• _Assignment_: Copy the line with "- Fly Platform Manager" and all lines following it through the last line of the entries, exactly as written.
◆ ◆ ◆ ◆ ◆ ◆ ◆
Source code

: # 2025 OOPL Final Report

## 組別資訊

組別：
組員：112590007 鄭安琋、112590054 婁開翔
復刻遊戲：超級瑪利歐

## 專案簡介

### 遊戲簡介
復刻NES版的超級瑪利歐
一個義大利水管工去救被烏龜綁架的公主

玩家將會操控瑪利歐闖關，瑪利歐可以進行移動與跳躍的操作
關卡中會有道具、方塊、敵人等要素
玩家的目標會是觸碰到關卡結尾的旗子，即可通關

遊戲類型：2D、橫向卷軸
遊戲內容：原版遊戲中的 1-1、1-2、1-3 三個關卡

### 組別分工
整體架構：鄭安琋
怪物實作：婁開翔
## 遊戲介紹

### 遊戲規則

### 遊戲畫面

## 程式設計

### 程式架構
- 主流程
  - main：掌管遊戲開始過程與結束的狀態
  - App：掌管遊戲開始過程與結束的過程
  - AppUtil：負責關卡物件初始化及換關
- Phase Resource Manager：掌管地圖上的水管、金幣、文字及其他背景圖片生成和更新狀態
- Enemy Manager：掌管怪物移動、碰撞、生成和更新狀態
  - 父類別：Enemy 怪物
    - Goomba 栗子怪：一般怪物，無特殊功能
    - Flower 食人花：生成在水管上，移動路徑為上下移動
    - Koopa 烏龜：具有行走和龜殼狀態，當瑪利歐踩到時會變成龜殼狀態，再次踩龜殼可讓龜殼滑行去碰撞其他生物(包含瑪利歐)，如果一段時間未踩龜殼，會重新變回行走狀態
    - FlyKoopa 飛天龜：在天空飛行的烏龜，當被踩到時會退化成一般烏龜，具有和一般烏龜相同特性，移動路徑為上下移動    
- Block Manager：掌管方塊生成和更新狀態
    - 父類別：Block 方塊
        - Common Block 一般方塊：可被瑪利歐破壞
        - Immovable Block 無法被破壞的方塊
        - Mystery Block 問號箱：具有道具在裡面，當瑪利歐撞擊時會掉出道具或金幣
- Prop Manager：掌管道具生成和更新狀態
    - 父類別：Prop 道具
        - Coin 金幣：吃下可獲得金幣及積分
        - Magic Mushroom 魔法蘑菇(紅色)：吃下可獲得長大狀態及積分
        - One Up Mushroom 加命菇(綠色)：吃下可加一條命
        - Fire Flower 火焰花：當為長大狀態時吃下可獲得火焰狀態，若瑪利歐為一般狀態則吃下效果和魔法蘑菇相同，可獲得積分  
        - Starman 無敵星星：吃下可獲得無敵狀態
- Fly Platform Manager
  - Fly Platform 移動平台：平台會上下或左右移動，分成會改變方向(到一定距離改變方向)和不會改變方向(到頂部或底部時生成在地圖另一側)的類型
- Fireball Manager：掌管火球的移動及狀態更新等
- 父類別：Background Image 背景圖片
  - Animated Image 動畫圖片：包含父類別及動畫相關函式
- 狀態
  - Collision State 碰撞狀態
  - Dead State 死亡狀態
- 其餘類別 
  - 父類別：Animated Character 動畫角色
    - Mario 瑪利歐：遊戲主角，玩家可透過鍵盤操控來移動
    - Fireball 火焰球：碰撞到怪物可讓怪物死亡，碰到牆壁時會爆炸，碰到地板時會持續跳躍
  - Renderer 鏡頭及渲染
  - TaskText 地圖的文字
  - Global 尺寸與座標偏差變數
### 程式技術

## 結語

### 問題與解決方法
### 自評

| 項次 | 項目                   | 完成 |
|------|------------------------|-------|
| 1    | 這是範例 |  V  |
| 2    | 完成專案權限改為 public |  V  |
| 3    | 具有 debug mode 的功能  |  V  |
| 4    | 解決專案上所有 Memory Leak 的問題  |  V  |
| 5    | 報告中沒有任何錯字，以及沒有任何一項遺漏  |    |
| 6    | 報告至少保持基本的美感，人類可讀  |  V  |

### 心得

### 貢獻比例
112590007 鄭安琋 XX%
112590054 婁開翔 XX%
◆ ◆ ◆ ◆ ◆ ◆ ◆
• _Task answer_:
- Fly Platform Manager
  - Fly Platform 移動平台：平台會上下或左右移動，分成會改變方向(到一定距離改變方向)和不會改變方向(到頂部或底部時生成在地圖另一側)的類型
- Fireball Manager：掌管火球的移動及狀態更新等
- 父類別：Background Image 背景圖片
  - Animated Image 動畫圖片：包含父類別及動畫相關函式
- 狀態
  - Collision State 碰撞狀態
  - Dead State 死亡狀態
- 其餘類別 
  - 父類別：Animated Character 動畫角色
    - Mario 瑪利歐：遊戲主角，玩家可透過鍵盤操控來移動
    - Fireball 火焰球：碰撞到怪物可讓怪物死亡，碰到牆壁時會爆炸，碰到地板時會持續跳躍
  - Renderer 鏡頭及渲染
  - TaskText 地圖的文字
  - Global 尺寸與座標偏差變數
### 程式技術

## 結語

### 問題與解決方法
### 自評

| 項次 | 項目                   | 完成 |
|------|------------------------|-------|
| 1    | 這是範例 |  V  |
| 2    | 完成專案權限改為 public |  V  |
| 3    | 具有 debug mode 的功能  |  V  |
| 4    | 解決專案上所有 Memory Leak 的問題  |  V  |
| 5    | 報告中沒有任何錯字，以及沒有任何一項遺漏  |    |
| 6    | 報告至少保持基本的美感，人類可讀  |  V  |

### 心得

### 貢獻比例
112590007 鄭安琋 XX%
112590054 婁開翔 XX%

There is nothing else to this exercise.